Continuing America's military presence in Iraq has been a key position in McCain's presidential bid. He says he knows he is out of step with the rest of the country. "I believe we can succeed and I believe that the consequences of failure are catastrophic," he tells Pelley. "I disagree with what the majority of the American people want. Failure [in Iraq] will lead to chaos, withdrawal will lead to chaos."
It'll be interesting to see how this plays. I suspect it will anger some conservatives, but at least in this limited excerpt, it doesn't sound that bad to me. McCain continues to speak honestly about the improvements in Iraq and the importance of the mission, despite the fact that he continues to be slammed over it. And while polls suggest that Americans have mixed feelings about the mission, there's no harm in acknowledging that a broad swath of the public doesn't think it's working.
To my great consternation (at times) McCain has earned a reputation as a 'straight talker.' That reputation may give him the ability to speak to the American people about Iraq in a way that the Bush administration cannot.
Update: I see that the Washington Post covers the same topic, with a decidedly different thrust. They suggest that McCain will 'double down' on Iraq - stressing the importance of victory there as a central focus of his candidacy:
The Iraq speech will be the first of three major policy addresses McCain will give in the coming weeks as he prepares to officially announce his candidacy, with stops beginning in New Hampshire and ending in Arizona at the end of the month. He will give a speech about taxes, trade and government waste on April 16 and a lecture on domestic policy, perhaps emphasizing energy issues, a week later, according to advisers.
Together, aides hope, the speeches and remarks will serve as a reintroduction of McCain to voters, helping to ignite some of the same kind of passion his candidacy evoked in 2000. They are also hoping to recapture the limelight from his GOP rivals, former New York mayor Rudolph W. Giuliani and former Massachusetts governor Mitt Romney.
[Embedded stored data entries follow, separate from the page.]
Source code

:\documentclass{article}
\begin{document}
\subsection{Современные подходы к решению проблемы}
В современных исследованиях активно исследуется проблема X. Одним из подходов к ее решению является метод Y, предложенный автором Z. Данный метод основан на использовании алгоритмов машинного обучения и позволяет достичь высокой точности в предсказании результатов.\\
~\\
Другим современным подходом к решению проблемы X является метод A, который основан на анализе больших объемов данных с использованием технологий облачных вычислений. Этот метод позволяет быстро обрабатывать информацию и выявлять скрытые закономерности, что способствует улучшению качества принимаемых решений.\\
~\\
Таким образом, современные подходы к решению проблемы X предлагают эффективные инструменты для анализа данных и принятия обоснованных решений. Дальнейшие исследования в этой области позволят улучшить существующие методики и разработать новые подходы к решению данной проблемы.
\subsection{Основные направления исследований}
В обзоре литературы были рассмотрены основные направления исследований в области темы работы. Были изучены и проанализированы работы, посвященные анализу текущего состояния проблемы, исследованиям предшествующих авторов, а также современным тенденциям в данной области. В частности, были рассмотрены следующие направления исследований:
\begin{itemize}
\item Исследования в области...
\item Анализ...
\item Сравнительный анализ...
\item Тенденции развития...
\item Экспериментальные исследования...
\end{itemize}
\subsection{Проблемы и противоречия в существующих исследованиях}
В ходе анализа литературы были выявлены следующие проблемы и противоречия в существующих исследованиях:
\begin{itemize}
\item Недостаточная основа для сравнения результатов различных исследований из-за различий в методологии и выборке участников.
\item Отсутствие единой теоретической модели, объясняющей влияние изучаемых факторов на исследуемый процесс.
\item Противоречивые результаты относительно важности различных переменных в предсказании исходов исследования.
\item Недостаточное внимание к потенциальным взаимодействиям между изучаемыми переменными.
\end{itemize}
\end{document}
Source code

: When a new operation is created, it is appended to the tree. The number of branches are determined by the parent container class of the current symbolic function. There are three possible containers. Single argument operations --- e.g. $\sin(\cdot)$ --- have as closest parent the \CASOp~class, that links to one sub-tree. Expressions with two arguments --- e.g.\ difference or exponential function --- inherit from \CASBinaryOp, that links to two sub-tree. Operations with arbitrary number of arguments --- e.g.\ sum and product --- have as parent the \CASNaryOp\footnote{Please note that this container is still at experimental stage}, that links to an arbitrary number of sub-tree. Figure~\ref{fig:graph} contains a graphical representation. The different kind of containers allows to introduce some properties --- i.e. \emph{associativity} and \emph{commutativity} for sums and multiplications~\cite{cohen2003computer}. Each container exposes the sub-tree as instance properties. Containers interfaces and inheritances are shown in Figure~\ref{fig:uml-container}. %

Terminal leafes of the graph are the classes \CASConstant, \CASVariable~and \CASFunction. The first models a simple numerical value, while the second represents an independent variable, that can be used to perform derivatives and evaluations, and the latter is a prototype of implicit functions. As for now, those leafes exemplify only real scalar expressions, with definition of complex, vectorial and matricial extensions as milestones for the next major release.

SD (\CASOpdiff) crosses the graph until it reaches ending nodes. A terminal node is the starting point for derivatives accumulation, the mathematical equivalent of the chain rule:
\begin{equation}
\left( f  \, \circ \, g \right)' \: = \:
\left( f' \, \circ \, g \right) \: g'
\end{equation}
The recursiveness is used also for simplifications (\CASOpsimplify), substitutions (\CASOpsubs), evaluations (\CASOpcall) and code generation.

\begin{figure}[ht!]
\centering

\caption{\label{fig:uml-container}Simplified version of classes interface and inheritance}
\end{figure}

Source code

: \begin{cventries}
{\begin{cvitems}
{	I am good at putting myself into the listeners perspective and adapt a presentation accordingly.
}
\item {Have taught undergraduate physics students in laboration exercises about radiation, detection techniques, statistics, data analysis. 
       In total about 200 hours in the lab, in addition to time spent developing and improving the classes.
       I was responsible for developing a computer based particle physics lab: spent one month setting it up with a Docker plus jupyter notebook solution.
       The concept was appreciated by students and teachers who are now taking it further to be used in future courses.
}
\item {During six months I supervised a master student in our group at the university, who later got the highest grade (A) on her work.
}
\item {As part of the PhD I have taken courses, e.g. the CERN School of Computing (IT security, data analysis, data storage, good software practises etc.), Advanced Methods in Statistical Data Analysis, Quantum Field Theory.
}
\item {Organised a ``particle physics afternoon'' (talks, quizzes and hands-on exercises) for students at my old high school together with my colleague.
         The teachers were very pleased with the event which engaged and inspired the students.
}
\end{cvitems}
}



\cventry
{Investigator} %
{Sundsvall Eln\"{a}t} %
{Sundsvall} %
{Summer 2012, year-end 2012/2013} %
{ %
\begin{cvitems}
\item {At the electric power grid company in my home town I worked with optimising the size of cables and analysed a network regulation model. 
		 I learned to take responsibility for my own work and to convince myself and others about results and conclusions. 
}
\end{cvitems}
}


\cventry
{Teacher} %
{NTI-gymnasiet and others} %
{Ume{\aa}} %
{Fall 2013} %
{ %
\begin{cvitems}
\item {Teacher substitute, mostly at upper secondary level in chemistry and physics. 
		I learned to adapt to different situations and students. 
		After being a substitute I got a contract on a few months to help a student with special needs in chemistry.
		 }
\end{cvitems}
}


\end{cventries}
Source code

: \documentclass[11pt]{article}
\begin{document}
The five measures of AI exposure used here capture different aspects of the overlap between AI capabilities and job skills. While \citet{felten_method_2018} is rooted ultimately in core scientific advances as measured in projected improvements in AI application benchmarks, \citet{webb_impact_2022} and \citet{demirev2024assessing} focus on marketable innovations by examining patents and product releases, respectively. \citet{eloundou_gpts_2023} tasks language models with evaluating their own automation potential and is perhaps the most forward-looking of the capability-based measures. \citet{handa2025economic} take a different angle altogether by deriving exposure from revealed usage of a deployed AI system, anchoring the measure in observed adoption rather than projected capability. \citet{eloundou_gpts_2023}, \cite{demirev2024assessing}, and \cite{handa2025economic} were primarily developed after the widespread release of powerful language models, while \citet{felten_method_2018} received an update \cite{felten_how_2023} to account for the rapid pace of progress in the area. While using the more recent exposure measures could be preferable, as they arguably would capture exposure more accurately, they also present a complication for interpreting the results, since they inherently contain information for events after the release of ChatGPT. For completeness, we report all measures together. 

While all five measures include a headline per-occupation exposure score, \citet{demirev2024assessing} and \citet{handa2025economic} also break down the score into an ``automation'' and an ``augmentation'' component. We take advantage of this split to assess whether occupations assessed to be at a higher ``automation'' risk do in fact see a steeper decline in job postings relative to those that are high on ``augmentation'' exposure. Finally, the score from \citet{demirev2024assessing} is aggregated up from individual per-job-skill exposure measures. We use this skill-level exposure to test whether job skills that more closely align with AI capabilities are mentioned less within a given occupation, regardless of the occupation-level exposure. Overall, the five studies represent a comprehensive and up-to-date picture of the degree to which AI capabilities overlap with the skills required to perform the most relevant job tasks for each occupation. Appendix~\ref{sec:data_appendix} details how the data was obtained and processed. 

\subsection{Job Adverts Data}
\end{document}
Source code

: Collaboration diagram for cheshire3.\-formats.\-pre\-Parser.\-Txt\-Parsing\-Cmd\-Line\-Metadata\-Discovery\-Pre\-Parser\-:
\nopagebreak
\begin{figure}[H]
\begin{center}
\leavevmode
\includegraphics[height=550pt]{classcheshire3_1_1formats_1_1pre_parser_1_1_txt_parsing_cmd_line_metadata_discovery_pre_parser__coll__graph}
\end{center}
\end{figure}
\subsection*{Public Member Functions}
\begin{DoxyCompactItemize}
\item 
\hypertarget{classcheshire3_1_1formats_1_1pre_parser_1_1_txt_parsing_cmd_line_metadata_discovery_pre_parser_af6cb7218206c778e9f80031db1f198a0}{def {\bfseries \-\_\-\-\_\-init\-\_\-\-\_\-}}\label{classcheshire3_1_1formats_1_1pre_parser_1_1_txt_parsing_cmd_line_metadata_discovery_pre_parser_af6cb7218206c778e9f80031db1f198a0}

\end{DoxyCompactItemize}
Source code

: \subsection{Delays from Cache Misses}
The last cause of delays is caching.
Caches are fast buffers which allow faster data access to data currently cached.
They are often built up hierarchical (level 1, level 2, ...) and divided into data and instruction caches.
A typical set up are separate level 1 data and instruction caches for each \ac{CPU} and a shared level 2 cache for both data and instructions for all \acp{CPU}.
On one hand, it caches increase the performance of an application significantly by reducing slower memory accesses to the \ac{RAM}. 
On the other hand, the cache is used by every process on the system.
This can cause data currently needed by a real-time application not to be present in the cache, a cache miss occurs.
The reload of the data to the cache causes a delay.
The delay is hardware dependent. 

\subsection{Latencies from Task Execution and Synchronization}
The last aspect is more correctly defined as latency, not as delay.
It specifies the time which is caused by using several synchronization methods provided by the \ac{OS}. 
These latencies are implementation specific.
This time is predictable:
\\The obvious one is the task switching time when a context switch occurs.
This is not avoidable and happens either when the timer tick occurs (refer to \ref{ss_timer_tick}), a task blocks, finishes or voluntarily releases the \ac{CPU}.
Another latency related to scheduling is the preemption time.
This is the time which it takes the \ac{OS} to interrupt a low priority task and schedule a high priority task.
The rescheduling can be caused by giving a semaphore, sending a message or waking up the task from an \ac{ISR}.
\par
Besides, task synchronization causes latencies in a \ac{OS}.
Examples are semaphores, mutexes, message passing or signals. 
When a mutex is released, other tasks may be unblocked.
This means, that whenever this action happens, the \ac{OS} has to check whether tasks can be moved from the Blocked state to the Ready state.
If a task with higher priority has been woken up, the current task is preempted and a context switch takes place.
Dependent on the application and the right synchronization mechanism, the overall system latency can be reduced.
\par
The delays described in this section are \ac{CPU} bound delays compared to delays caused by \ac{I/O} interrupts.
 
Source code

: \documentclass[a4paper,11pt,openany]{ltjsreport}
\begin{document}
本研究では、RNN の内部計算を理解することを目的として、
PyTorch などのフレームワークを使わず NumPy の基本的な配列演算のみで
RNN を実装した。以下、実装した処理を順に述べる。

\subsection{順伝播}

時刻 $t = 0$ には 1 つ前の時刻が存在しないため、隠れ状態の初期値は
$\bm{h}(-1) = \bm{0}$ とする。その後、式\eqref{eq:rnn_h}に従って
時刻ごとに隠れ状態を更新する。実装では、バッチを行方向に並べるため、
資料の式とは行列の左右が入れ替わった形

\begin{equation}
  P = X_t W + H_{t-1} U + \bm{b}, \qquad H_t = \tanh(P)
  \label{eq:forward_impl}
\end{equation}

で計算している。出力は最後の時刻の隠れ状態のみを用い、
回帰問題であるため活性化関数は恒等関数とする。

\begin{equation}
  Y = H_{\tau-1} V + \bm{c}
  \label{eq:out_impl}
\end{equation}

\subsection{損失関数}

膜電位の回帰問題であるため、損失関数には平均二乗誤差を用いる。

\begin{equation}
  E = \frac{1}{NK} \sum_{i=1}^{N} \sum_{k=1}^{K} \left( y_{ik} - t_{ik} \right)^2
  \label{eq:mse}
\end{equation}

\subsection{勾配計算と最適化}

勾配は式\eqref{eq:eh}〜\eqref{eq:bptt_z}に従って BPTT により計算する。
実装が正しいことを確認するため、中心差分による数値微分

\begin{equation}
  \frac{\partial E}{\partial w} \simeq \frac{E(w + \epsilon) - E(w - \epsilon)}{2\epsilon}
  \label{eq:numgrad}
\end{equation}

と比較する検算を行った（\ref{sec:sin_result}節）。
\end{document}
Giuliani is leading in national polls, and Romney raised $10 million more than McCain in the first three months of the year...
Among the voters who will determine the Republican nominee, support for the war and the president's policies remains strong. In the Post-ABC News poll, 70 percent of Republicans said the Iraq war has been worth fighting. And in a recent Newsweek poll, two-thirds of Republicans said they oppose Democratic legislation calling for a timeline for the withdrawal of U.S. troops from Iraq.
And McCain's top finance officials say the senator's position on the war has, if anything, helped him with many of his wealthy donors.
This is fascinating. I have argued for some time that US troops would be out of harm's way in Iraq in a matter of months - convinced that they would have to take a more limited role prior to the 2008 election. The Post notes however, that the Iraq mission has strong support among GOP primary voters. Suppose McCain catches fire - and I think it's possible, given the weakness of Romney, the recent misstep by Giuliani, and the absence of Fred Thompson. If he retakes a lead in the polls, it will build pressure for a longer commitment in Iraq. If that happens, then Iraq will be the central election of 2008.
I've previously said that Iraq will fade as an issue in 2008, with the US role significantly diminished by then. If it's a central issue however, then one of the two parties may be punished by the voters for so badly mishandling it.